利用RNA干扰技术降低食管癌细胞ECA109中MDC1基因表达，观察照射后细胞周期和放射敏感性变化并探讨相关机制。

针对MDC1mRNA序列设计合成3对有效干扰序列和阴性对照序列，与载体pSIH1-H1-copGFP形成重组质粒，RT-PCR和蛋白印迹法测定MDC1mRNA和蛋白水平表达。克隆形成实验检测细胞放射敏感性，流式细胞术检测细胞周期，蛋白印迹法检测CHK1、CHK2蛋白表达，激光共聚焦显微镜观察细胞核内MDC1斑点数量。单因素方差分析组间差别。

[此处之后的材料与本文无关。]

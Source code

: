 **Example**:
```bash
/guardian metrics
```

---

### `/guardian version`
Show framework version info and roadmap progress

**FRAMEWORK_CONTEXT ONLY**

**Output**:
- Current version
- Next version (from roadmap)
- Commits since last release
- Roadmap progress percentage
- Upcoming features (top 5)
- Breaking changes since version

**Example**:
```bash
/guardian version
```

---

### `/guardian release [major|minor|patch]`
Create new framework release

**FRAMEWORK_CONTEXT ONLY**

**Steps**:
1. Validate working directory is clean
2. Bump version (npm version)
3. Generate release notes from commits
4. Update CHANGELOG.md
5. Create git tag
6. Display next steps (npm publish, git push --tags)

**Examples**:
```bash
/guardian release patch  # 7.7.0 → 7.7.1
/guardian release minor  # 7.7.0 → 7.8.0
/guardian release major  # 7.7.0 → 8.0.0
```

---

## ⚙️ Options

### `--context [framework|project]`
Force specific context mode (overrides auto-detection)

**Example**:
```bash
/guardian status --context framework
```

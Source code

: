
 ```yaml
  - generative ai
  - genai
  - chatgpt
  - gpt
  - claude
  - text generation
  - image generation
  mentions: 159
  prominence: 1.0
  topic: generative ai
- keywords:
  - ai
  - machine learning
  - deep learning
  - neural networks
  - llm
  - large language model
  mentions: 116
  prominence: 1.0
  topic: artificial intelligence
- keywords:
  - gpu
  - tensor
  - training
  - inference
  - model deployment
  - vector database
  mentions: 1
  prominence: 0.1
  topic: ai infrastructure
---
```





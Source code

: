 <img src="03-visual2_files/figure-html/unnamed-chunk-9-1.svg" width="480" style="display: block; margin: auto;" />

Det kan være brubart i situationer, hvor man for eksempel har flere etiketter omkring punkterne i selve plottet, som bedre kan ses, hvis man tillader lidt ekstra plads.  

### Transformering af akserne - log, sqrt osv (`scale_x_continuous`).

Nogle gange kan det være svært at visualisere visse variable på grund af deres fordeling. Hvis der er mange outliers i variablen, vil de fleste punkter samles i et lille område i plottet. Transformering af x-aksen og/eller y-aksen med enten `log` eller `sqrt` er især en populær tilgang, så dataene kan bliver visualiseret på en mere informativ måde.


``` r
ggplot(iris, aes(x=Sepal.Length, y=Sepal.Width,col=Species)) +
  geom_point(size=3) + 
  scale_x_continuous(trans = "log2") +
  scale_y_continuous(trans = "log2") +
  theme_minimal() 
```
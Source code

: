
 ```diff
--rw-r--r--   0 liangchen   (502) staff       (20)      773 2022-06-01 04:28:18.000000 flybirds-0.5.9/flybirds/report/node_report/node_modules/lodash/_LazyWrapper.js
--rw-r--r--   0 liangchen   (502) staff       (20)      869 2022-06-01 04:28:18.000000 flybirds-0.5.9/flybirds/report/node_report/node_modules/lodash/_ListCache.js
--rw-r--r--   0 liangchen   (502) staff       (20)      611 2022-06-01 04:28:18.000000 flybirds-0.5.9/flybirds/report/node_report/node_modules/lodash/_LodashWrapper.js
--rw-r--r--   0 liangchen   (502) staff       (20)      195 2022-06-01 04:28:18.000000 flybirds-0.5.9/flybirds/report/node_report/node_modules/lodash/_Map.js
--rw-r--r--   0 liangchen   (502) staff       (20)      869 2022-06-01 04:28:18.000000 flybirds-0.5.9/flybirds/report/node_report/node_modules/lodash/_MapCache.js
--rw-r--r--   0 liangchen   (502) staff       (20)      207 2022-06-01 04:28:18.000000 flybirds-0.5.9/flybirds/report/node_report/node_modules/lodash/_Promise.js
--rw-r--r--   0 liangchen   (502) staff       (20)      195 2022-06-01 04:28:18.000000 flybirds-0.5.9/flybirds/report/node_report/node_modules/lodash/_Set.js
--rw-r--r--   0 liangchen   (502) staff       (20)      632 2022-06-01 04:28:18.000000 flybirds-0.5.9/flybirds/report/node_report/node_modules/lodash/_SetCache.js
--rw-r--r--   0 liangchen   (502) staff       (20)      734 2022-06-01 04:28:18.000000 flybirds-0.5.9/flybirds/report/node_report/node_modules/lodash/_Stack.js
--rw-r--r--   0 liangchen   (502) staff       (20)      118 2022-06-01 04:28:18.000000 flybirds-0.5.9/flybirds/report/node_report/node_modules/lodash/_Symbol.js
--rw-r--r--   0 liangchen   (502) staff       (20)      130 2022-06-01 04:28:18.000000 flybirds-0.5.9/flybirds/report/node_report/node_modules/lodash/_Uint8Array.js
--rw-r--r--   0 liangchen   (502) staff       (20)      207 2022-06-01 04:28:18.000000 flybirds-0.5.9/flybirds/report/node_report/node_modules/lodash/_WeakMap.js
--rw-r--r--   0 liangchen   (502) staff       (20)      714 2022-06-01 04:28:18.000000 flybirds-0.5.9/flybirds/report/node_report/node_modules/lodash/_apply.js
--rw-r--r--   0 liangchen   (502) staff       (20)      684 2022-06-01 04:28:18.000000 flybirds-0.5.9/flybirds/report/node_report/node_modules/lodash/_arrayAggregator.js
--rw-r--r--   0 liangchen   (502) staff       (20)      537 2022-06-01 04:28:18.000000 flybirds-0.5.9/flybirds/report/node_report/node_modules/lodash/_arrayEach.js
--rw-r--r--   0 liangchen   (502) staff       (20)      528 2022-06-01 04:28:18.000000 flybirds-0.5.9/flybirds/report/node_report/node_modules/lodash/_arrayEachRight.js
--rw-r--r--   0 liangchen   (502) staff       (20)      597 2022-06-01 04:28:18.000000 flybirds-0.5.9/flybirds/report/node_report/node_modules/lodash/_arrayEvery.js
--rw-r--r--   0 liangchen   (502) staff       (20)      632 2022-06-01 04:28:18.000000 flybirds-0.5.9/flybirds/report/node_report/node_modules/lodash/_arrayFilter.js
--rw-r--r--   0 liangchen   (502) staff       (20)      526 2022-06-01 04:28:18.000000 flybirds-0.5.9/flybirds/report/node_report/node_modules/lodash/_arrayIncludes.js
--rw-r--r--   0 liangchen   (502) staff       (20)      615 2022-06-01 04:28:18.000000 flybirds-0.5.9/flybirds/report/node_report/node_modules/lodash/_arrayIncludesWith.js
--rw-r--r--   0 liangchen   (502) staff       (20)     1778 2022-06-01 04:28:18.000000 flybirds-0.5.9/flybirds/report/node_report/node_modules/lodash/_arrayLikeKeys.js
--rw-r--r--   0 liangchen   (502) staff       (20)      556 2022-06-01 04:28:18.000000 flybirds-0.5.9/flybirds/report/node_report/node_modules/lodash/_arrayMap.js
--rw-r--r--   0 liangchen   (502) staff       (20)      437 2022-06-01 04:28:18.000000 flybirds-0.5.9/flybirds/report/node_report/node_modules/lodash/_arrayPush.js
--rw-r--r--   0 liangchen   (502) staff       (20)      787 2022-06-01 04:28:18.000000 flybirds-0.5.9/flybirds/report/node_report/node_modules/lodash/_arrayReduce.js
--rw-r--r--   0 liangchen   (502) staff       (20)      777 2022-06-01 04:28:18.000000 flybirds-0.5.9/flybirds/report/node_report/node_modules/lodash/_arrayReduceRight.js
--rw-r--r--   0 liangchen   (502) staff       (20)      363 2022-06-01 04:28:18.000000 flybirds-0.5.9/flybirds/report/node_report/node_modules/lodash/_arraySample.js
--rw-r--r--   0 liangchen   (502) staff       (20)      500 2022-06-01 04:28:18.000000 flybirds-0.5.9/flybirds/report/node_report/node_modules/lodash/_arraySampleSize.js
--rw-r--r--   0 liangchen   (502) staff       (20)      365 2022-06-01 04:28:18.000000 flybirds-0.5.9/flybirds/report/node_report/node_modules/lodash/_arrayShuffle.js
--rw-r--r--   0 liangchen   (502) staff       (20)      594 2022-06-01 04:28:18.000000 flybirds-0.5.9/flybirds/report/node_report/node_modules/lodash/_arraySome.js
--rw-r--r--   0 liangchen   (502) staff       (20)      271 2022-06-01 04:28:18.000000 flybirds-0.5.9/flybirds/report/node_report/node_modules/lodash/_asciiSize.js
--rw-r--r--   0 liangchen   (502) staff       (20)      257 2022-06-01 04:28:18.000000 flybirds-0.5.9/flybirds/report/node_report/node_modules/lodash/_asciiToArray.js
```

成功构建pMDC1-shRNA质粒并感染ECA109细胞，获得稳定转染细胞ECA109M。ECA109M细胞MDC1mRNA、蛋白表达水平低于ECA109N、ECA109细胞(P＝0.032、P＝0.041)。5 Gy照射后ECA109M细胞G₂＋M期比例低于ECA109N、ECA109(P＝0.026)。5 Gy照射后ECA109、ECA109N、ECA109M细胞中CHK1和CHK2蛋白表达相近(P＝0.345和P＝0.451)，ECA109M细胞CHK2T68蛋白表达低于ECA109、ECA109N细胞(P＝0.012)。ECA109细胞D₀值为3.06 Gy，SF₂值为0.91；ECA109N、ECA109M细胞的D₀值分别为2.90、1.88 Gy；SF₂值分别为0.89、0.84(P＝0.021；P＝0.037)。

RNA干扰降低MDC1蛋白表达后可以降低细胞周期相关蛋白的表达，解除细胞周期阻滞，增强食管癌细胞ECA109的放射敏感性。